*** Opening INFORMATION SUPPLIED ***

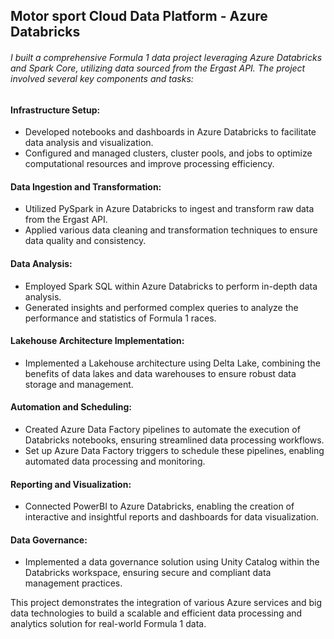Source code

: ## Motor sport Cloud Data Platform - Azure Databricks

###### I built a comprehensive Formula 1 data project leveraging Azure Databricks and Spark Core, utilizing data sourced from the Ergast API. The project involved several key components and tasks:

#### Infrastructure Setup:

* Developed notebooks and dashboards in Azure Databricks to facilitate data analysis and visualization.
* Configured and managed clusters, cluster pools, and jobs to optimize computational resources and improve processing efficiency.

#### Data Ingestion and Transformation:

* Utilized PySpark in Azure Databricks to ingest and transform raw data from the Ergast API.
* Applied various data cleaning and transformation techniques to ensure data quality and consistency.

#### Data Analysis:

* Employed Spark SQL within Azure Databricks to perform in-depth data analysis.
* Generated insights and performed complex queries to analyze the performance and statistics of Formula 1 races.

#### Lakehouse Architecture Implementation:

* Implemented a Lakehouse architecture using Delta Lake, combining the benefits of data lakes and data warehouses to ensure robust data storage and management.

#### Automation and Scheduling:

* Created Azure Data Factory pipelines to automate the execution of Databricks notebooks, ensuring streamlined data processing workflows.
* Set up Azure Data Factory triggers to schedule these pipelines, enabling automated data processing and monitoring.

#### Reporting and Visualization:

* Connected PowerBI to Azure Databricks, enabling the creation of interactive and insightful reports and dashboards for data visualization.

#### Data Governance:

* Implemented a data governance solution using Unity Catalog within the Databricks workspace, ensuring secure and compliant data management practices.

This project demonstrates the integration of various Azure services and big data technologies to build a scalable and efficient data processing and analytics solution for real-world Formula 1 data.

*** Closing INFORMATION SUPPLIED ***

WHAT YOU NEED TO DO:
Output the data verbatim, images excluded.

SOLUTION TO THE EXERCISE:
Source code

: ## Motor sport Cloud Data Platform - Azure Databricks

###### I built a comprehensive Formula 1 data project leveraging Azure Databricks and Spark Core, utilizing data sourced from the Ergast API. The project involved several key components and tasks:

#### Infrastructure Setup:

* Developed notebooks and dashboards in Azure Databricks to facilitate data analysis and visualization.
* Configured and managed clusters, cluster pools, and jobs to optimize computational resources and improve processing efficiency.

#### Data Ingestion and Transformation:

* Utilized PySpark in Azure Databricks to ingest and transform raw data from the Ergast API.
* Applied various data cleaning and transformation techniques to ensure data quality and consistency.

#### Data Analysis:

* Employed Spark SQL within Azure Databricks to perform in-depth data analysis.
* Generated insights and performed complex queries to analyze the performance and statistics of Formula 1 races.

#### Lakehouse Architecture Implementation:

* Implemented a Lakehouse architecture using Delta Lake, combining the benefits of data lakes and data warehouses to ensure robust data storage and management.

#### Automation and Scheduling:

* Created Azure Data Factory pipelines to automate the execution of Databricks notebooks, ensuring streamlined data processing workflows.
* Set up Azure Data Factory triggers to schedule these pipelines, enabling automated data processing and monitoring.

#### Reporting and Visualization:

* Connected PowerBI to Azure Databricks, enabling the creation of interactive and insightful reports and dashboards for data visualization.

#### Data Governance:

* Implemented a data governance solution using Unity Catalog within the Databricks workspace, ensuring secure and compliant data management practices.

This project demonstrates the integration of various Azure services and big data technologies to build a scalable and efficient data processing and analytics solution for real-world Formula 1 data.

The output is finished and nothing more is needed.